Saturday, June 28, 2008

Honda Hydrogen Here

Honda has done what Detroit and the U.S. government
wouldn't do. Honda has a hydrogen only fully
efficient automobile coming off the assmbly lines
and being sent to the U.S.

It is the Honda Clarity. 200 will be sent to the
U.S. over the next three years and will only be
available in California, San Diego to be specific.

The car is silent running, non-polluting. It is
three times as efficient as our gasoline powered
cars. Moreover, the hydrogen power is equal to that
of the gasoline engines. The Clarity goes from
0 to 60 in 10 seconds, has a top speed of 100 mph,
and has a cruising range of 280 miles on a single
tank of hydrogen gas.

Without stating the cost of producing the cost, Honda
only says that right now because of the limited
number being produced it cost hundreds of thousands to
make just one. Honda forecasts that it will be a low
cost car. At present the car is only availiable under
a Honda lease agreement of $600 a month for three
years, which includes maintenance and insurance.

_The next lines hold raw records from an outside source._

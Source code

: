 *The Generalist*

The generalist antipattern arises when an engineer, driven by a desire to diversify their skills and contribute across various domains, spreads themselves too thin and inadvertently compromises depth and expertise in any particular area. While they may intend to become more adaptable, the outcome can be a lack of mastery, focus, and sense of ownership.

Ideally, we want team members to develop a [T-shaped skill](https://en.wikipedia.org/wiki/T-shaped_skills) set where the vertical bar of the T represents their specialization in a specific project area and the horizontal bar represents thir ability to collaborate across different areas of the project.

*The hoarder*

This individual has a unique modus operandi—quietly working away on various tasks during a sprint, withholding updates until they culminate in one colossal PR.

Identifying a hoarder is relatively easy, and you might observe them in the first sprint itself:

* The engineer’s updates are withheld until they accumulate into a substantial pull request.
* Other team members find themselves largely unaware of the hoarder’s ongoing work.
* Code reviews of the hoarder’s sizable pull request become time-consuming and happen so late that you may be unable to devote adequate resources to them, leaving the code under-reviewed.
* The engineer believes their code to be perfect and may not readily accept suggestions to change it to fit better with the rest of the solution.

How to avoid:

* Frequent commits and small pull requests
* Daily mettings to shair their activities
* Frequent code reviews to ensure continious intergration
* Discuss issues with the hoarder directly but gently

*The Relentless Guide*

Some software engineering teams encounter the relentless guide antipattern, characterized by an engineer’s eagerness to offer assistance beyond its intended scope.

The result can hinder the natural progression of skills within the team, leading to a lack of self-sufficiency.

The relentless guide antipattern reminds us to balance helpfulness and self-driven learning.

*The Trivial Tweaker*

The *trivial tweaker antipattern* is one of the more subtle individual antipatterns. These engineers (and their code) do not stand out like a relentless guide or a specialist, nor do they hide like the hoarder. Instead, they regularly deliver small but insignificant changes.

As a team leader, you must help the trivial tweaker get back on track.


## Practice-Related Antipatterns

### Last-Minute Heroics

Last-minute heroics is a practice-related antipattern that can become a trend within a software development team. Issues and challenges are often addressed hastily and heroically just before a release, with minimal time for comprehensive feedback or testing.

Hydrogen fuel technology has been available in the
U.S. since the 1960s. However, Texas(oil) and Michigan
(the Big Three Auto Makers) has prevented any development
of alternative energy automobiles. One would think that
Detroit would have learned back when VW, Toyota, Honda,
and Datsun entered the U.S. market with the compacts that
it had to change its production. But, no, they continued
to mass produce large cars and pick-ups and culminating
with the SUVs. The same is now true of the hydrogen car.
Here is the response to "drill, drill, drill." Much more
venting could be said here, but maybe we can do that in
the comments. Hydrogen is the source of the immediate
future in energy; it is available now, today. Cheap. Ah,
there you have it; it is too cheap. Greedy corporate
companies don't want cheap, fuel efficient energy anywhere.
They don't make money. They want coal gasification plants
and nuclear power plants that cost billions. Only one
entity can produce cheap energey for the 'general welfare'
of all the citizens of the U.S., the federal government.
Be it hydrogen of whatever the future power source is, it
should be owned and operated by the federal government.
Power is a necessity and a right, and, therefore, it ought
to be a government entity.

Thursday, June 26, 2008

MS Fish Industry

The Mississippi fish industry is faltering. The
two main cash fishing products are shrimp and
catfish.

Catfish farming in MS supports some 10,000 workers.
On a 600 acre farm it takes about $500,000 on fed
alone. That same farmer is expected to spend twice
that amount this year. Catfish feed is made from
soybean, corn, and wheat. We know what has happened
to the price of those crops from what we see in the
grocery stores. However, as this shows the impact is
not just in the food stores. The price of these feed
crops is pushing many catfish farmers out. The farmers
are draining their ponds, drying them out, then
tilling to plant row crops that are paying more. What
is interesting is that many teachers left teaching to
be contract catfish farmers as it pays more than being
a teacher. Catfish are easy to raise, expecially in the
Deep South States like MS. Many homeowners have a little
pond, just as my folks use to have a small vegetable garden
in Toledo. MS catfish farming is also being impacted by
large importation of foreign catfish from Asia.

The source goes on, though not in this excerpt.